Britannic Myths, the Shoreditch CNB gallery’s second solo show by the acclaimed British artist Joe Machine, opened last week.
Joe Machine was raised in the Cockney Riviera of North Kent and had a turbulent childhood filled with memories of violence and street fighting. This background resulted into behavioural problems and a life consisting of several arrests and an extended criminal record. For Joe, this criminal past found a way of becoming a painterly expression on whichever medium he could get a hold of. Mixing primary colours on cardboard and wood, he began documenting his life. Portraits, nature, sex and violence are only a part of his thematic palette that is usually accompanied by his own prose and poems, in a manner similar to Peter Blake. In 1999, Joe Machine became a founding member of the Stuckists, a group with a strong 20-point manifesto stating that “Artists who don’t paint aren’t artists” and “The Stuckist is not a career artist but rather an amateur (amare, Latin, to love) who takes risks on the canvas rather than hiding behind ready-made objects (e.g. a dead sheep).”

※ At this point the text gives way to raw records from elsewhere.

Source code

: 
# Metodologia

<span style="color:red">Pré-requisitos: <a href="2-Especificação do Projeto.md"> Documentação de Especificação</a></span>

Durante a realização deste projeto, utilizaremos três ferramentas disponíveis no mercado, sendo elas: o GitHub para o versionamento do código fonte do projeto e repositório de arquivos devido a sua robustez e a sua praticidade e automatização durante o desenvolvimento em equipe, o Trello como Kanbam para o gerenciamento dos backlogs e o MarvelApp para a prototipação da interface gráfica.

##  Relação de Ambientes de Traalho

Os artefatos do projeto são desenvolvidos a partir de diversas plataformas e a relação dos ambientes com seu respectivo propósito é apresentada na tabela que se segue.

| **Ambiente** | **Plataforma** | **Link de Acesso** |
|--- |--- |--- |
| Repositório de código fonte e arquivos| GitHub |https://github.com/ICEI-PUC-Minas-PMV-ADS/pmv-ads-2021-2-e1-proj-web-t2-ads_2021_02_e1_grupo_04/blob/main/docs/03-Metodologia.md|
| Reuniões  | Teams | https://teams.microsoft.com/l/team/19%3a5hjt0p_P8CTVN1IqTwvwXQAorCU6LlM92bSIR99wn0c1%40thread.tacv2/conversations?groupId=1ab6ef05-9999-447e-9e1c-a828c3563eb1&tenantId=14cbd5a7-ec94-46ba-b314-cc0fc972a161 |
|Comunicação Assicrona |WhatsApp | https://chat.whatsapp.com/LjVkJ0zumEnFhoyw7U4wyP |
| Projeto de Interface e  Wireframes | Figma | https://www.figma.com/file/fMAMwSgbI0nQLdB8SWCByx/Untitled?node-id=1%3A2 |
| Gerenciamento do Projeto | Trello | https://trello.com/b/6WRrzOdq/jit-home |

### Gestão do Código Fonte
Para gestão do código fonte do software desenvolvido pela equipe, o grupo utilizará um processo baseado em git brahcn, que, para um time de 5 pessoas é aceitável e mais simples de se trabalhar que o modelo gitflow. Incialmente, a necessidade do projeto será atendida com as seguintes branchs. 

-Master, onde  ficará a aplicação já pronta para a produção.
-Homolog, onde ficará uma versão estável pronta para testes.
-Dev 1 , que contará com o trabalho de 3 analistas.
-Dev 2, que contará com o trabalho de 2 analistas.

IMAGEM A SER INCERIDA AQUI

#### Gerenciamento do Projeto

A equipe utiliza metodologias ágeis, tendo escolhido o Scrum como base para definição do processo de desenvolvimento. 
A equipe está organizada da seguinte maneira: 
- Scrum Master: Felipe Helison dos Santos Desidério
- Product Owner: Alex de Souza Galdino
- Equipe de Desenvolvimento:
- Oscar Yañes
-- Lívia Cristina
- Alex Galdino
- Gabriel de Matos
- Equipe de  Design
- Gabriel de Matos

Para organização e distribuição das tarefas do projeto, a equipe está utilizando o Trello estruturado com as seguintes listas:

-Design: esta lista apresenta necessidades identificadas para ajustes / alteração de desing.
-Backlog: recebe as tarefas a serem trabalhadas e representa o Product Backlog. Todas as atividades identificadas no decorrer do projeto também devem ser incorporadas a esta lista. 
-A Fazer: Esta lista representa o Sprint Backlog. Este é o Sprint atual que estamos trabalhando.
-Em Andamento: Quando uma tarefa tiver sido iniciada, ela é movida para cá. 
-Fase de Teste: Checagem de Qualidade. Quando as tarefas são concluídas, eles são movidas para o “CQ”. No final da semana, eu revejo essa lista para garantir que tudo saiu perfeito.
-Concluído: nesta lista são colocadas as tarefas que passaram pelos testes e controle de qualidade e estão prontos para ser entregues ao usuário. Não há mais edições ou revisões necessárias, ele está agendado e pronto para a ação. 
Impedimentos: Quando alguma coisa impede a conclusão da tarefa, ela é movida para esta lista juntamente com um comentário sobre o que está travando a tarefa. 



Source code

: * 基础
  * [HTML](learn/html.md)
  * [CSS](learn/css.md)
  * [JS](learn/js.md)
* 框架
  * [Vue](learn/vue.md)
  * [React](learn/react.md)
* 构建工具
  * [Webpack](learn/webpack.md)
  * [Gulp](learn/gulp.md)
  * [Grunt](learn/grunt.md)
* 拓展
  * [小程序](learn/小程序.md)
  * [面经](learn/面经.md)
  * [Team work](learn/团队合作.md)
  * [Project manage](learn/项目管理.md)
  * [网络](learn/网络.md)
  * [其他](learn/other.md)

The twelve paintings that make up the exhibition have been created in collaboration with the academic and writer Dr Steven O’Brien, and are based on a dialogue around his soon to be published book, Britannia Stories.
Britannia Stories explores twenty myths. While all of these are commonly associated with the British Isles, many originate from other civilisations, countries and cultures, and were adopted – and adapted – as a consequence of invasion and conquest. The two men worked closely in examining the origins of all the stories, and on determining the relevance of each to the 21st century, with Machine’s paintings influencing O’Brien’s writings, and vice versa.
Says Machine:
‘The power of the stories lies not so much as folk tales from isolated islands, but in their universal connection to ancient cultures. These dialogues with the divine, and struggles of the human spirit are timeless, and show us how myths are as important today as they ever were.’
The critic Edward Lucie-Smith says about his work:
‘Like many of the most remarkable artists of the Modern and Post Modern epoch, Joe Machine is self-taught. As it happens, being self-taught is also very much part of the English – or should I be politically correct and call it the ‘British’ – tradition. Francis Bacon, notoriously, had no professional formation as a painter. William Blake, in many ways a precursor of Joe Machine, spent six years studying at the Royal Academy, but the instruction he received seems to have bounced off him. All it did was instil in him a profound disrespect for academic ways of thinking, at least as these were understood in the England of the time.’